Use my party etiquette tips correctly and you’ll have everyone at the party singin’ “She's a Lady. Whoa, whoa, whoa. She's a Lady.”
I’ve come up with a hypothesis. What if how someone acts at a party is just a microcosm of how they are as a person? Perhaps you don’t need to wonder how your partner would deal with kids or handle any new situation, but maybe just watch to see how they act at the buffet table, and how they chat up people at the bar.
Of course, it goes both ways. So I’ve come up with a few do’s and don’ts to help us ladies (single or not) not only be the perfect party guests, but perhaps better people all around.
Think of others
Ask your friends if they need you to bring anything. If they do, be gracious and leave the leftovers with them. No one likes someone who shows up with a head of lettuce from their CSA, only to take it home when it didn’t make it into the salad. If the host asks you not to bring anything, don’t. But also abide by whatever your host says: Bringing food that isn’t desired puts them in a tricky situation. Do they risk seeming rude by not serving it, when they already have enough? Or do they just add your Jell-O salad to their carefully planned French feast?
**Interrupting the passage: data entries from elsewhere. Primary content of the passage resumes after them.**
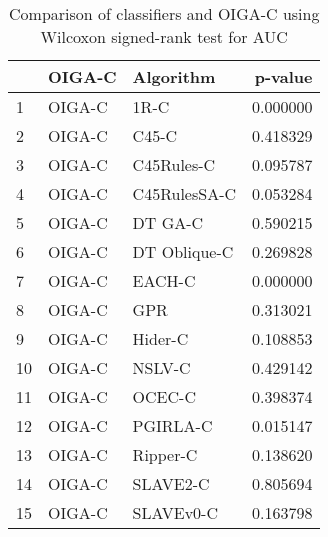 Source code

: \begin{table}
\footnotesize
\caption{Comparison of classifiers and OIGA-C using Wilcoxon signed-rank test for AUC}
\label{tab:OIGA-C wilcoxon AUC comparison}
\begin{tabular}{lllr}
\hline
 & OIGA-C & Algorithm & p-value \\
\hline
1 & OIGA-C & 1R-C & 0.000000 \\
2 & OIGA-C & C45-C & 0.418329 \\
3 & OIGA-C & C45Rules-C & 0.095787 \\
4 & OIGA-C & C45RulesSA-C & 0.053284 \\
5 & OIGA-C & DT GA-C & 0.590215 \\
6 & OIGA-C & DT Oblique-C & 0.269828 \\
7 & OIGA-C & EACH-C & 0.000000 \\
8 & OIGA-C & GPR & 0.313021 \\
9 & OIGA-C & Hider-C & 0.108853 \\
10 & OIGA-C & NSLV-C & 0.429142 \\
11 & OIGA-C & OCEC-C & 0.398374 \\
12 & OIGA-C & PGIRLA-C & 0.015147 \\
13 & OIGA-C & Ripper-C & 0.138620 \\
14 & OIGA-C & SLAVE2-C & 0.805694 \\
15 & OIGA-C & SLAVEv0-C & 0.163798 \\
\hline
\end{tabular}
\end{table}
I’ll give you a free pass on this one if you’re bringing something else to the party (food or music, say), or it’s potluck. But it is a nice gesture to acknowledge the time and effort it takes to host a party. A hostess gift is just that: a gift for the hostess. Don’t be offended if your friend doesn’t show it off or offer it around at the event. Also, try to tailor your gift to the host. It seems obvious, but I’ve been to more than one event when multiple people showed up with a bottle of wine, but the hosts were nondrinkers.
Don’t be greedy
If you have arrived at a party without eating, and you plan on drinking, by all means hit the food table. However, just make sure you don’t end up hogging all the food. It's just common courtesy for others.
Don’t be a "Sloppy Sally"
We love our wine and cocktails. I understand this. But know when to say “when.” The pretty face you showed up with at the beginning of the party should not resemble that of a raccoon-masked gargoyle at the end of the night.
Don’t be a “Drama Mama”
Okay, this is a big one. If before you leave your house you’re feeling angsty, you’ve just broken up with someone or had a fight with your best friend…stay home. I repeat, stay home. Cocktail consumption has an amazing way of turning bad feelings to good to emotions of nuclear proportions. Save yourself the humiliation, and work it out at home.
Don’t get too friendly with your coworkers
Sure, the point is to have fun. But you want to be able to look these people in the eye on Monday morning. A friend’s (now ex-) girlfriend got pretty chummy with her colleagues at a holiday party, and blamed it on the eggnog. But within a few months, she was already seeing another guy on the side.
Don’t just go
to parties--host your own event occasionally. It doesn’t have to be fancy. I had a friend who would constantly angle for dinner invites at our house, but never invited us over to her house or even out for dinner at a restaurant or an event. Needless to say, we aren’t friends any more.
And above all, remember: The fact that it happened at a party doesn’t mean it didn’t happen!